Une fois n’est pas coutume, voici un film qui ne se regarde pas trop le nombril. Et qui mérite donc d’être pris au sérieux. Nejib Belkadhi ne semble avoir qu’un souhait dans Regarde-moi : s’assurer de recentrer un regard autre, en nouant serré l’histoire d’un père à son enfant autiste. Et, d’une caméra pudique, prendre ses distances avec les attendus du drame familial. Ce film qui a du cœur, sait éviter la tarte à la crème d’un cinéma de compassion. L’injonction du titre est-elle pour autant infaillible ?

Ce n’est pas une injonction pour une chanson tendre. Car il y a ici deux personnages qui n’arrivent pas à communiquer. Lotfi, interprété par Nidhal Saadi, s’est barré à Marseille où il a refait sa vie avec une femme française dont il attend un bébé. À côté, ou plutôt en face de cette paternité naissante, se tient une paternité perdue qui le fera revenir au bled au bout de sept ans d’absence, le temps de s’occuper de Youssef, son enfant autiste joué par Idryss Kharroubi, suite à un accident cardio-vasculaire de son ex-femme. Avec cette double vie, Regarde-moi brosse le portrait d’un père fuyant les démons du passé, que la colère amène à arracher son fils à sa tante Khadija, interprétée par Sawssen Maalej. S’il pense qu’il suffirait de laisser parler son instinct pour reprendre la garde de Youssef, la tante estime qu’il doit le faire suivre par des spécialistes, alors que la grand-mère comme la futur nounou regardent ce petit-fils d’un autre œil, comme « fou » ou « possédé ». L’occasion sera ainsi donnée de faire la petite synthèse des regards portés sur ce trouble. Mais l’autisme en soi n’intéresse pas le cinéaste autant que le prétexte qu’il offre d’une peinture où le non-dit, l’hypocrisie et le conformisme social montrent le bout de l’oreille.
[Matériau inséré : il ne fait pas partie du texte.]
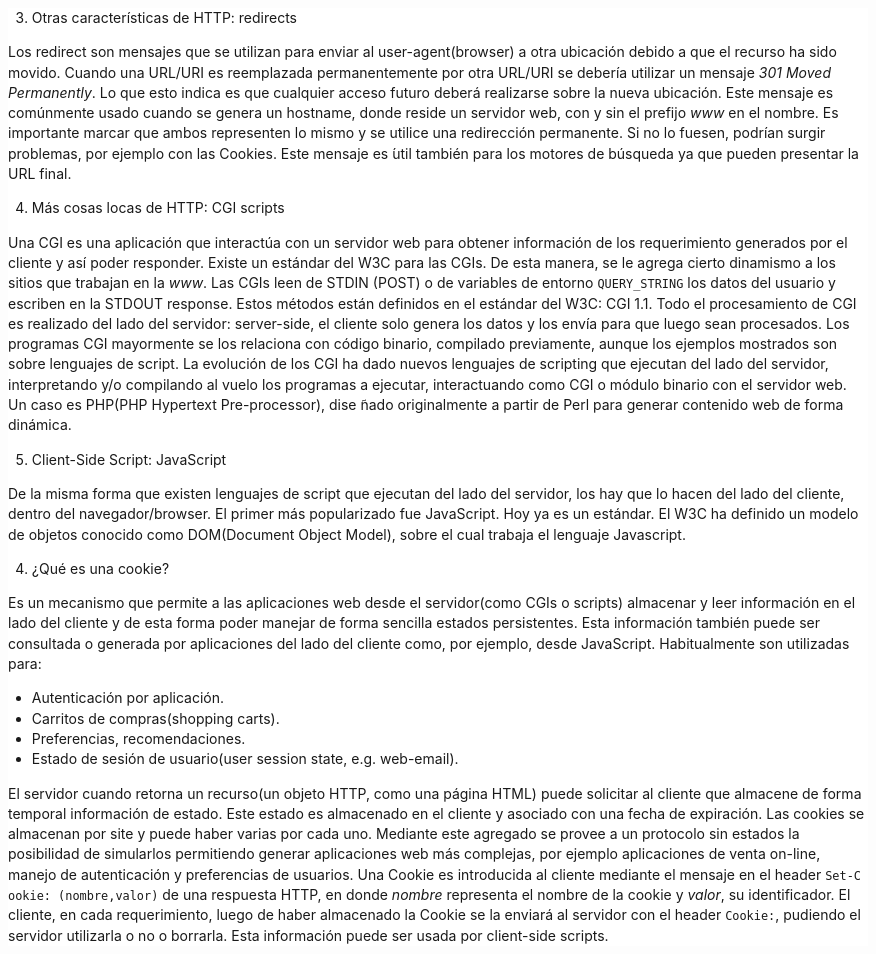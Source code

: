 3. Otras características de HTTP: redirects

Los redirect son mensajes que se utilizan para enviar al user-agent(browser) a otra ubicación debido a que el recurso ha sido movido.
Cuando una URL/URI es reemplazada permanentemente por otra URL/URI se debería utilizar un mensaje *301 Moved Permanently*. Lo que esto indica es que cualquier acceso futuro deberá realizarse sobre la nueva ubicación. Este mensaje es comúnmente usado cuando se genera un hostname, donde reside un servidor web, con y sin el prefijo *www* en el nombre. Es importante marcar que ambos representen lo mismo y se utilice una redirección permanente. Si no lo fuesen, podrían surgir problemas, por ejemplo con las Cookies. Este mensaje es ́util también para los motores de búsqueda ya que pueden presentar la URL final.

4. Más cosas locas de HTTP: CGI scripts

Una CGI es una aplicación que interactúa con un servidor web para obtener información de los requerimiento generados por el cliente y así poder responder. Existe un estándar del W3C para las CGIs. De esta manera, se le agrega cierto dinamismo a los sitios que trabajan en la *www*. Las CGIs leen de STDIN (POST) o de variables de entorno `QUERY_STRING` los datos del usuario y escriben en la STDOUT response.
Estos métodos están definidos en el estándar del W3C: CGI 1.1. Todo el procesamiento de CGI es realizado del lado del servidor: server-side, el cliente solo genera los datos y los envía para que luego sean procesados. Los programas CGI mayormente se los relaciona con código binario, compilado previamente, aunque los ejemplos mostrados son sobre lenguajes de script. La evolución de los CGI ha dado nuevos lenguajes de scripting que ejecutan del lado del servidor, interpretando y/o compilando al vuelo los programas a ejecutar, interactuando como CGI o módulo binario con el servidor web. Un caso es PHP(PHP Hypertext Pre-processor), dise ̃nado originalmente a partir de Perl para generar contenido web de forma dinámica.

5. Client-Side Script: JavaScript

De la misma forma que existen lenguajes de script que ejecutan del lado del servidor, los hay que lo hacen del lado del cliente, dentro del navegador/browser. El primer más popularizado fue JavaScript. Hoy ya es un estándar. El W3C ha definido un modelo de objetos conocido como DOM(Document Object Model), sobre el cual trabaja el lenguaje Javascript.

4. ¿Qué es una cookie?

Es un mecanismo que permite a las aplicaciones web desde el servidor(como CGIs o scripts) almacenar y leer información en el lado del cliente y de esta forma poder manejar de forma sencilla estados persistentes. Esta información también puede ser consultada o generada por aplicaciones del lado del cliente como, por ejemplo, desde JavaScript. Habitualmente son utilizadas para:
* Autenticación por aplicación.
* Carritos de compras(shopping carts).
* Preferencias, recomendaciones.
* Estado de sesión de usuario(user session state, e.g. web-email).

El servidor cuando retorna un recurso(un objeto HTTP, como una página HTML) puede solicitar al cliente que almacene de forma temporal información de estado. Este estado es almacenado en el cliente y asociado con una fecha de expiración. Las cookies se almacenan por site y puede haber varias por cada uno.
Mediante este agregado se provee a un protocolo sin estados la posibilidad de simularlos permitiendo generar aplicaciones web más complejas, por ejemplo aplicaciones de venta on-line, manejo de autenticación y preferencias de usuarios.
Una Cookie es introducida al cliente mediante el mensaje en el header `Set-Cookie: (nombre,valor)` de una respuesta HTTP, en donde *nombre* representa el nombre de la cookie y *valor*, su identificador. El cliente, en cada requerimiento, luego de haber almacenado la Cookie se la enviará al servidor con el header `Cookie:`, pudiendo el servidor utilizarla o no o borrarla. Esta información puede ser usada por client-side scripts.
Le propos de Regarde-moi n’a pourtant rien d’un rail sur lequel on peut s’élancer en toute assurance. Nejib Belkadhi fait exister à égalité la complexité de l’autisme du fils et le désemparement qui fait vaciller le point de vue du père. La complexité du trouble, on la devine à travers les difficultés de Youssef à appréhender le monde extérieur : agité, il refuse l’interaction, détourne le regard, arrache les yeux à ses poupées et brouille ou biffe ceux sur les photos. Face à ses crises, le père, empêtré qu’il est dans ses contradictions, hésite entre assumer sa garde de l’enfant ou le placer dans un centre de réhabilitation avant de retourner à Marseille. Si cette tension irrigue la dramaturgie de Regarde-moi, la mise en scène semble marquée au fer rouge par un autre chassé-croisé. Sur ce terrain, filmer l’autisme n’est pas sans poser au cinéaste un véritable problème de représentation dont on ne sait de quel côté il va retomber. L’on se demande comment Regarde-moi va laisser l’enfant habiter le cadre là où son autisme le condamne à se replier sur lui-même et mettre le monde entre parenthèses ? Nejib Belkadhi le filme en prenant prétexte d’un regard difficile à fixer jusque-là, pour le traduire à l’image quand  les mots accusent leurs limites. C’est par là que le désir d’un regard dans les yeux va dicter certains choix d’écriture cinématographique, avec une marge de manœuvre que la dramaturgie va laisser en partie au hasard.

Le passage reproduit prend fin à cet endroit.